All records below are to be transcribed exactly, with every picture left out.
═════ The data
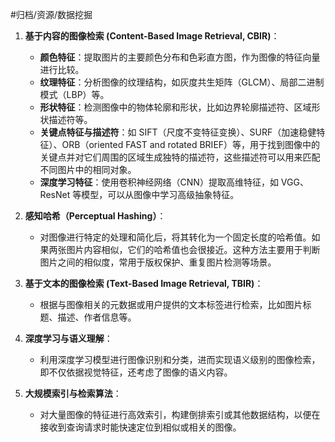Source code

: #归档/资源/数据挖掘

1. **基于内容的图像检索 (Content-Based Image Retrieval, CBIR)**：
   - **颜色特征**：提取图片的主要颜色分布和色彩直方图，作为图像的特征向量进行比较。
   - **纹理特征**：分析图像的纹理结构，如灰度共生矩阵（GLCM）、局部二进制模式（LBP）等。
   - **形状特征**：检测图像中的物体轮廓和形状，比如边界轮廓描述符、区域形状描述符等。
   - **关键点特征与描述符**：如 SIFT（尺度不变特征变换）、SURF（加速稳健特征）、ORB（oriented FAST and rotated BRIEF）等，用于找到图像中的关键点并对它们周围的区域生成独特的描述符，这些描述符可以用来匹配不同图片中的相同对象。
   - **深度学习特征**：使用卷积神经网络（CNN）提取高维特征，如 VGG、ResNet 等模型，可以从图像中学习高级抽象特征。

2. **感知哈希（Perceptual Hashing）**：
   - 对图像进行特定的处理和简化后，将其转化为一个固定长度的哈希值。如果两张图片内容相似，它们的哈希值也会很接近。这种方法主要用于判断图片之间的相似度，常用于版权保护、重复图片检测等场景。

3. **基于文本的图像检索 (Text-Based Image Retrieval, TBIR)**：
   - 根据与图像相关的元数据或用户提供的文本标签进行检索，比如图片标题、描述、作者信息等。

4. **深度学习与语义理解**：
   - 利用深度学习模型进行图像识别和分类，进而实现语义级别的图像检索，即不仅依据视觉特征，还考虑了图像的语义内容。

5. **大规模索引与检索算法**：
   - 对大量图像的特征进行高效索引，构建倒排索引或其他数据结构，以便在接收到查询请求时能快速定位到相似或相关的图像。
══════════
- Answer section:
Source code

: #归档/资源/数据挖掘

1. **基于内容的图像检索 (Content-Based Image Retrieval, CBIR)**：
   - **颜色特征**：提取图片的主要颜色分布和色彩直方图，作为图像的特征向量进行比较。
   - **纹理特征**：分析图像的纹理结构，如灰度共生矩阵（GLCM）、局部二进制模式（LBP）等。
   - **形状特征**：检测图像中的物体轮廓和形状，比如边界轮廓描述符、区域形状描述符等。
   - **关键点特征与描述符**：如 SIFT（尺度不变特征变换）、SURF（加速稳健特征）、ORB（oriented FAST and rotated BRIEF）等，用于找到图像中的关键点并对它们周围的区域生成独特的描述符，这些描述符可以用来匹配不同图片中的相同对象。
   - **深度学习特征**：使用卷积神经网络（CNN）提取高维特征，如 VGG、ResNet 等模型，可以从图像中学习高级抽象特征。

2. **感知哈希（Perceptual Hashing）**：
   - 对图像进行特定的处理和简化后，将其转化为一个固定长度的哈希值。如果两张图片内容相似，它们的哈希值也会很接近。这种方法主要用于判断图片之间的相似度，常用于版权保护、重复图片检测等场景。

3. **基于文本的图像检索 (Text-Based Image Retrieval, TBIR)**：
   - 根据与图像相关的元数据或用户提供的文本标签进行检索，比如图片标题、描述、作者信息等。

4. **深度学习与语义理解**：
   - 利用深度学习模型进行图像识别和分类，进而实现语义级别的图像检索，即不仅依据视觉特征，还考虑了图像的语义内容。

5. **大规模索引与检索算法**：
   - 对大量图像的特征进行高效索引，构建倒排索引或其他数据结构，以便在接收到查询请求时能快速定位到相似或相关的图像。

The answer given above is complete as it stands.